** RECORDS SUPPLIED follows **

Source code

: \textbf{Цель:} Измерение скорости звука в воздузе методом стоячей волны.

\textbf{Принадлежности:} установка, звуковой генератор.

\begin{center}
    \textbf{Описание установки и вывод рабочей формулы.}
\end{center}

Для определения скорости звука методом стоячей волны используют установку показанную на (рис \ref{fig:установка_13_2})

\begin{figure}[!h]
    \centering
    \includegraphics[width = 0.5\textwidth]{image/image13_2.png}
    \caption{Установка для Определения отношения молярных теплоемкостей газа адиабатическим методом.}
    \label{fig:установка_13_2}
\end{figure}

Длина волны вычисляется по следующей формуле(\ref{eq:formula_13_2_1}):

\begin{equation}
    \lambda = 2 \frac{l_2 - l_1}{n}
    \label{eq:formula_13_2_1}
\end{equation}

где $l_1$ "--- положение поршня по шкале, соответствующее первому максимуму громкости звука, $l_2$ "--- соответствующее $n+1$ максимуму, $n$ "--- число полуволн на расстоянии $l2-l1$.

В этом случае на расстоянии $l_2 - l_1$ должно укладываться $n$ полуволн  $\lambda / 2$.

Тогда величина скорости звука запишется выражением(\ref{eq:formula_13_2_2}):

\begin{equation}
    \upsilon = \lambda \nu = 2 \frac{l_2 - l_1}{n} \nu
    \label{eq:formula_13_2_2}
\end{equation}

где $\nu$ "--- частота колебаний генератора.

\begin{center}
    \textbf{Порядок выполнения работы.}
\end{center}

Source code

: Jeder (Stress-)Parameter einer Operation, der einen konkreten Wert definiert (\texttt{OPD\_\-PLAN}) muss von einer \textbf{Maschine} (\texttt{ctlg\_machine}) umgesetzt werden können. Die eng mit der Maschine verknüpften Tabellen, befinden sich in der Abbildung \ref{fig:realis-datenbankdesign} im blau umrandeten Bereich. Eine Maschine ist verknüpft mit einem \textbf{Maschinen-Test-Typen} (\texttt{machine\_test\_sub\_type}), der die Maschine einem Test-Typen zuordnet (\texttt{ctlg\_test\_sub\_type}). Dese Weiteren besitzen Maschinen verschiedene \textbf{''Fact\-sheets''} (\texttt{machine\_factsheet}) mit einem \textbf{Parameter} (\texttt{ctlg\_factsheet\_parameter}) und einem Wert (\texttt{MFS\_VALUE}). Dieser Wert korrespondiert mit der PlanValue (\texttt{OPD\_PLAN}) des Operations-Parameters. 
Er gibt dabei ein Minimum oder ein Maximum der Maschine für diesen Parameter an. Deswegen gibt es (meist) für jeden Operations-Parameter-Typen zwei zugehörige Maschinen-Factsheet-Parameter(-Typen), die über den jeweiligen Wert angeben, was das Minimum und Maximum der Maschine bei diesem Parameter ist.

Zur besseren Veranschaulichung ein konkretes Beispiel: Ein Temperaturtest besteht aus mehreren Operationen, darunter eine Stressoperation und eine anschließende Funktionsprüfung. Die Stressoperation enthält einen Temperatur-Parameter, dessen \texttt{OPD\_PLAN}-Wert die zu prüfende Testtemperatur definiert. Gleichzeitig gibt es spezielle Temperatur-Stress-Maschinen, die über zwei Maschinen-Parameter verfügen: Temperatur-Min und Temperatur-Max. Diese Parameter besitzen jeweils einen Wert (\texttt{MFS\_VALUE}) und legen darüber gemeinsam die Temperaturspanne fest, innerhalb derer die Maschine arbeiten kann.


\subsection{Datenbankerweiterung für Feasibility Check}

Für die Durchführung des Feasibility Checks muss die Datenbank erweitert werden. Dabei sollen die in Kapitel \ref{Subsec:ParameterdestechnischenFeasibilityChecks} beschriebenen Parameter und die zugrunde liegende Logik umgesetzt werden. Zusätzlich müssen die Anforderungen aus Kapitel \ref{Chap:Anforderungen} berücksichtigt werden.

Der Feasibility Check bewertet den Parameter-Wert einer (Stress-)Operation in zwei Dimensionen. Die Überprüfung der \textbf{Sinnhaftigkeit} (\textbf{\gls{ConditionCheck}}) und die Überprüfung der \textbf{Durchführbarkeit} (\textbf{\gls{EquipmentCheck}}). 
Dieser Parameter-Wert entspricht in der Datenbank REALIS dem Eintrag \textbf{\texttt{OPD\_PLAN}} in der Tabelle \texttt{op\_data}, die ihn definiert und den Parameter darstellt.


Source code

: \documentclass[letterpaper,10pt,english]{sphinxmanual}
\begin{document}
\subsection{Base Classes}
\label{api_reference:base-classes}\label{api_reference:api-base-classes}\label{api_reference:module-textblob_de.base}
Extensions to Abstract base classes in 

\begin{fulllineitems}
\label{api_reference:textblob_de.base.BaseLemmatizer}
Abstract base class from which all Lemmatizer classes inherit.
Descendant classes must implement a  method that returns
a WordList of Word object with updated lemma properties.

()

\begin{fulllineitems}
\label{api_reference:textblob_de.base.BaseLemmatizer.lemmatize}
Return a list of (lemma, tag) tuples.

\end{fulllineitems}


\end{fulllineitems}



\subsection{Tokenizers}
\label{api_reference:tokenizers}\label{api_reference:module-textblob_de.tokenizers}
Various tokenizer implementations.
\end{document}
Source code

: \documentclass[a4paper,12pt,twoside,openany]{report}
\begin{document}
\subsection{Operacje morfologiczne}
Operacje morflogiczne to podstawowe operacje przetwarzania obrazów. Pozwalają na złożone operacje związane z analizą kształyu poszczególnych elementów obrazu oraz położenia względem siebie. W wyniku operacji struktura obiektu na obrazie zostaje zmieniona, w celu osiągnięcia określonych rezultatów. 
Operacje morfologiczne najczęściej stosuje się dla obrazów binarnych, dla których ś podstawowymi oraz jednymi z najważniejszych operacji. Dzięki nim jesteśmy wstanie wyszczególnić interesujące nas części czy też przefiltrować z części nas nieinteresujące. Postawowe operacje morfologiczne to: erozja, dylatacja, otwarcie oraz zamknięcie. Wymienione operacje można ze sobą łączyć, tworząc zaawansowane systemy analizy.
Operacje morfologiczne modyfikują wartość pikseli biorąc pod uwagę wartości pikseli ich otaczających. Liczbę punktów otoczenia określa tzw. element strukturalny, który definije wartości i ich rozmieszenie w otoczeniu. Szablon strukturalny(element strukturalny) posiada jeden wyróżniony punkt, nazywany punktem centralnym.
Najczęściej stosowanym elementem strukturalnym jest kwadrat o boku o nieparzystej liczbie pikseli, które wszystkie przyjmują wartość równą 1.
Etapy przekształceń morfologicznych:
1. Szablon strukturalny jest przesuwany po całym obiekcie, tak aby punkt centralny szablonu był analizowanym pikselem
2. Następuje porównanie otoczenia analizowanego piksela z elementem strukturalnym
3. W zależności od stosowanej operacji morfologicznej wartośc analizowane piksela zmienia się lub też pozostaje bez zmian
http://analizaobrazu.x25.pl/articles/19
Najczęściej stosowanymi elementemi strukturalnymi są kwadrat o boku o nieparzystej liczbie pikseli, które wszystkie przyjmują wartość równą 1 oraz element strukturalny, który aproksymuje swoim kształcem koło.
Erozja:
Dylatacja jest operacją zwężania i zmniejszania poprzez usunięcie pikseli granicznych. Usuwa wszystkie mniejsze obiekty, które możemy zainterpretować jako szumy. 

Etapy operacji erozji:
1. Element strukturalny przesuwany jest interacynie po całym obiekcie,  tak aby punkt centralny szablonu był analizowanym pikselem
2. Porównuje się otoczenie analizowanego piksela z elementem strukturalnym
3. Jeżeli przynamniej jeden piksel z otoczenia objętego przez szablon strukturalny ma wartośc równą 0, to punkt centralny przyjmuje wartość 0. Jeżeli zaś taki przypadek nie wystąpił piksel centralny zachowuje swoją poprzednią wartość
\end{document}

** End of RECORDS SUPPLIED **

WHAT IS BEING ASKED
All entries should be restated word for word.

ANSWER SECTION
Source code

: \textbf{Цель:} Измерение скорости звука в воздузе методом стоячей волны.

\textbf{Принадлежности:} установка, звуковой генератор.

\begin{center}
    \textbf{Описание установки и вывод рабочей формулы.}
\end{center}

Для определения скорости звука методом стоячей волны используют установку показанную на (рис \ref{fig:установка_13_2})

\begin{figure}[!h]
    \centering
    \includegraphics[width = 0.5\textwidth]{image/image13_2.png}
    \caption{Установка для Определения отношения молярных теплоемкостей газа адиабатическим методом.}
    \label{fig:установка_13_2}
\end{figure}

Длина волны вычисляется по следующей формуле(\ref{eq:formula_13_2_1}):

\begin{equation}
    \lambda = 2 \frac{l_2 - l_1}{n}
    \label{eq:formula_13_2_1}
\end{equation}

где $l_1$ "--- положение поршня по шкале, соответствующее первому максимуму громкости звука, $l_2$ "--- соответствующее $n+1$ максимуму, $n$ "--- число полуволн на расстоянии $l2-l1$.

В этом случае на расстоянии $l_2 - l_1$ должно укладываться $n$ полуволн  $\lambda / 2$.

Тогда величина скорости звука запишется выражением(\ref{eq:formula_13_2_2}):

\begin{equation}
    \upsilon = \lambda \nu = 2 \frac{l_2 - l_1}{n} \nu
    \label{eq:formula_13_2_2}
\end{equation}

где $\nu$ "--- частота колебаний генератора.

\begin{center}
    \textbf{Порядок выполнения работы.}
\end{center}

Source code

: Jeder (Stress-)Parameter einer Operation, der einen konkreten Wert definiert (\texttt{OPD\_\-PLAN}) muss von einer \textbf{Maschine} (\texttt{ctlg\_machine}) umgesetzt werden können. Die eng mit der Maschine verknüpften Tabellen, befinden sich in der Abbildung \ref{fig:realis-datenbankdesign} im blau umrandeten Bereich. Eine Maschine ist verknüpft mit einem \textbf{Maschinen-Test-Typen} (\texttt{machine\_test\_sub\_type}), der die Maschine einem Test-Typen zuordnet (\texttt{ctlg\_test\_sub\_type}). Dese Weiteren besitzen Maschinen verschiedene \textbf{''Fact\-sheets''} (\texttt{machine\_factsheet}) mit einem \textbf{Parameter} (\texttt{ctlg\_factsheet\_parameter}) und einem Wert (\texttt{MFS\_VALUE}). Dieser Wert korrespondiert mit der PlanValue (\texttt{OPD\_PLAN}) des Operations-Parameters. 
Er gibt dabei ein Minimum oder ein Maximum der Maschine für diesen Parameter an. Deswegen gibt es (meist) für jeden Operations-Parameter-Typen zwei zugehörige Maschinen-Factsheet-Parameter(-Typen), die über den jeweiligen Wert angeben, was das Minimum und Maximum der Maschine bei diesem Parameter ist.

Zur besseren Veranschaulichung ein konkretes Beispiel: Ein Temperaturtest besteht aus mehreren Operationen, darunter eine Stressoperation und eine anschließende Funktionsprüfung. Die Stressoperation enthält einen Temperatur-Parameter, dessen \texttt{OPD\_PLAN}-Wert die zu prüfende Testtemperatur definiert. Gleichzeitig gibt es spezielle Temperatur-Stress-Maschinen, die über zwei Maschinen-Parameter verfügen: Temperatur-Min und Temperatur-Max. Diese Parameter besitzen jeweils einen Wert (\texttt{MFS\_VALUE}) und legen darüber gemeinsam die Temperaturspanne fest, innerhalb derer die Maschine arbeiten kann.


\subsection{Datenbankerweiterung für Feasibility Check}

Für die Durchführung des Feasibility Checks muss die Datenbank erweitert werden. Dabei sollen die in Kapitel \ref{Subsec:ParameterdestechnischenFeasibilityChecks} beschriebenen Parameter und die zugrunde liegende Logik umgesetzt werden. Zusätzlich müssen die Anforderungen aus Kapitel \ref{Chap:Anforderungen} berücksichtigt werden.

Der Feasibility Check bewertet den Parameter-Wert einer (Stress-)Operation in zwei Dimensionen. Die Überprüfung der \textbf{Sinnhaftigkeit} (\textbf{\gls{ConditionCheck}}) und die Überprüfung der \textbf{Durchführbarkeit} (\textbf{\gls{EquipmentCheck}}). 
Dieser Parameter-Wert entspricht in der Datenbank REALIS dem Eintrag \textbf{\texttt{OPD\_PLAN}} in der Tabelle \texttt{op\_data}, die ihn definiert und den Parameter darstellt.


Source code

: \documentclass[letterpaper,10pt,english]{sphinxmanual}
\begin{document}
\subsection{Base Classes}
\label{api_reference:base-classes}\label{api_reference:api-base-classes}\label{api_reference:module-textblob_de.base}
Extensions to Abstract base classes in 

\begin{fulllineitems}
\label{api_reference:textblob_de.base.BaseLemmatizer}
Abstract base class from which all Lemmatizer classes inherit.
Descendant classes must implement a  method that returns
a WordList of Word object with updated lemma properties.

()

\begin{fulllineitems}
\label{api_reference:textblob_de.base.BaseLemmatizer.lemmatize}
Return a list of (lemma, tag) tuples.

\end{fulllineitems}


\end{fulllineitems}



\subsection{Tokenizers}
\label{api_reference:tokenizers}\label{api_reference:module-textblob_de.tokenizers}
Various tokenizer implementations.
\end{document}
Source code

: \documentclass[a4paper,12pt,twoside,openany]{report}
\begin{document}
\subsection{Operacje morfologiczne}
Operacje morflogiczne to podstawowe operacje przetwarzania obrazów. Pozwalają na złożone operacje związane z analizą kształyu poszczególnych elementów obrazu oraz położenia względem siebie. W wyniku operacji struktura obiektu na obrazie zostaje zmieniona, w celu osiągnięcia określonych rezultatów. 
Operacje morfologiczne najczęściej stosuje się dla obrazów binarnych, dla których ś podstawowymi oraz jednymi z najważniejszych operacji. Dzięki nim jesteśmy wstanie wyszczególnić interesujące nas części czy też przefiltrować z części nas nieinteresujące. Postawowe operacje morfologiczne to: erozja, dylatacja, otwarcie oraz zamknięcie. Wymienione operacje można ze sobą łączyć, tworząc zaawansowane systemy analizy.
Operacje morfologiczne modyfikują wartość pikseli biorąc pod uwagę wartości pikseli ich otaczających. Liczbę punktów otoczenia określa tzw. element strukturalny, który definije wartości i ich rozmieszenie w otoczeniu. Szablon strukturalny(element strukturalny) posiada jeden wyróżniony punkt, nazywany punktem centralnym.
Najczęściej stosowanym elementem strukturalnym jest kwadrat o boku o nieparzystej liczbie pikseli, które wszystkie przyjmują wartość równą 1.
Etapy przekształceń morfologicznych:
1. Szablon strukturalny jest przesuwany po całym obiekcie, tak aby punkt centralny szablonu był analizowanym pikselem
2. Następuje porównanie otoczenia analizowanego piksela z elementem strukturalnym
3. W zależności od stosowanej operacji morfologicznej wartośc analizowane piksela zmienia się lub też pozostaje bez zmian
http://analizaobrazu.x25.pl/articles/19
Najczęściej stosowanymi elementemi strukturalnymi są kwadrat o boku o nieparzystej liczbie pikseli, które wszystkie przyjmują wartość równą 1 oraz element strukturalny, który aproksymuje swoim kształcem koło.
Erozja:
Dylatacja jest operacją zwężania i zmniejszania poprzez usunięcie pikseli granicznych. Usuwa wszystkie mniejsze obiekty, które możemy zainterpretować jako szumy. 

Etapy operacji erozji:
1. Element strukturalny przesuwany jest interacynie po całym obiekcie,  tak aby punkt centralny szablonu był analizowanym pikselem
2. Porównuje się otoczenie analizowanego piksela z elementem strukturalnym
3. Jeżeli przynamniej jeden piksel z otoczenia objętego przez szablon strukturalny ma wartośc równą 0, to punkt centralny przyjmuje wartość 0. Jeżeli zaś taki przypadek nie wystąpił piksel centralny zachowuje swoją poprzednią wartość
\end{document}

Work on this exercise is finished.